Known to Muslims as Al-Haram al-Sharif (the Noble Sanctuary), the compound houses the famous golden Dome of the Rock shrine and Al-Aqsa mosque.
Believed to be where the Prophet Mohammed made his night journey to heaven, it is the third-holiest site in Islam.
As the location of Judaism's biblical temples, it is known as the Temple Mount to Jews, who are allowed to visit but cannot pray there to avoid further raising tensions.
Police had set up heavily manned checkpoints on streets leading up to the site on Friday, before an estimated 8,000-10,000 worshippers prayed, down from the average of 25,000-35,000.
"It's a frontline," said Mazen Shawish, 52. "You have to go though 20 military checkpoints to get to the mosque." Hundreds of young men denied entry prayed just outside the Old City walls.
Police said they had an intelligence warning that Arab youths were planning fresh confrontations and decided to keep them away by limiting the age of worshippers to 40 and above for men.
In Jordan, thousands of protesters rallied in the capital Amman and other cities to denounced Israeli "violence" at Al-Aqsa.

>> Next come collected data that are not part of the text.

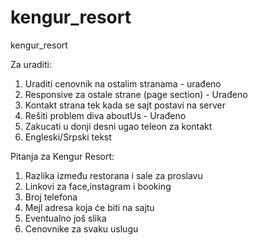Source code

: # kengur_resort
kengur_resort

Za uraditi:
1. Uraditi cenovnik na ostalim stranama - urađeno
2. Responsive za ostale strane (page section) - Urađeno
3. Kontakt strana tek kada se sajt postavi na server
4. Rešiti problem diva aboutUs - Urađeno
5. Zakucati u donji desni ugao teleon za kontakt
6. Engleski/Srpski tekst

Pitanja za Kengur Resort:
1. Razlika između restorana i sale za proslavu
2. Linkovi za face,instagram i booking
3. Broj telefona
4. Mejl adresa koja će biti na sajtu
5. Eventualno još slika
6. Cenovnike za svaku uslugu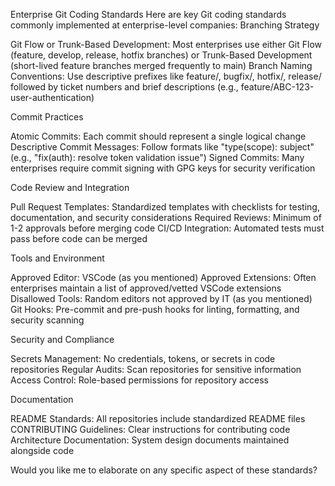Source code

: Enterprise Git Coding Standards
Here are key Git coding standards commonly implemented at enterprise-level companies:
Branching Strategy

Git Flow or Trunk-Based Development: Most enterprises use either Git Flow (feature, develop, release, hotfix branches) or Trunk-Based Development (short-lived feature branches merged frequently to main)
Branch Naming Conventions: Use descriptive prefixes like feature/, bugfix/, hotfix/, release/ followed by ticket numbers and brief descriptions (e.g., feature/ABC-123-user-authentication)

Commit Practices

Atomic Commits: Each commit should represent a single logical change
Descriptive Commit Messages: Follow formats like "type(scope): subject" (e.g., "fix(auth): resolve token validation issue")
Signed Commits: Many enterprises require commit signing with GPG keys for security verification

Code Review and Integration

Pull Request Templates: Standardized templates with checklists for testing, documentation, and security considerations
Required Reviews: Minimum of 1-2 approvals before merging code
CI/CD Integration: Automated tests must pass before code can be merged

Tools and Environment

Approved Editor: VSCode (as you mentioned)
Approved Extensions: Often enterprises maintain a list of approved/vetted VSCode extensions
Disallowed Tools: Random editors not approved by IT (as you mentioned)
Git Hooks: Pre-commit and pre-push hooks for linting, formatting, and security scanning

Security and Compliance

Secrets Management: No credentials, tokens, or secrets in code repositories
Regular Audits: Scan repositories for sensitive information
Access Control: Role-based permissions for repository access

Documentation

README Standards: All repositories include standardized README files
CONTRIBUTING Guidelines: Clear instructions for contributing code
Architecture Documentation: System design documents maintained alongside code

Would you like me to elaborate on any specific aspect of these standards?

Israeli authorities fear further trouble ahead when the Muslim feast of Eid al-Adha coincides on Wednesday with the solemn Jewish fast of Yom Kippur.
And Jews begin their seven-day Sukkot festival the following week, one of the holidays when more Israelis than usual are likely to visit the compound.
Israel seized east Jerusalem, where Al-Aqsa is located, in the 1967 Six-Day War and later annexed it in a move never recognised internationally.
It claims sovereignty over the entire city, including holy sites.
To the Palestinians, who want the mainly-Arab eastern side as their capital, the compound with its landmarks is a potent symbol of so-far unrealised statehood.
They fear Israel will seek to change rules governing the site, with far-right Jewish groups pushing for more access.
Israeli Prime Minister Benjamin Netanyahu spoke to UN chief Ban Ki-moon on Thursday night, saying the Jewish state "is strictly maintaining the status quo".
Netanyahu has publicly "declared war" on those who throw rocks and petrol bombs, especially after an Israeli motorist died last Sunday, apparently as a result of Palestinian stone-throwing, police said.
One proposal is to let snipers with low-velocity rifles operate against stone-throwers in Jerusalem, as they already do in the West Bank.
Israel's parliament said Friday its foreign affairs and defence committee authorised a call-up of reservists from the paramilitary border police, "in response to the deteriorating security situation in Jerusalem".
It gave no details of such a mobilisation.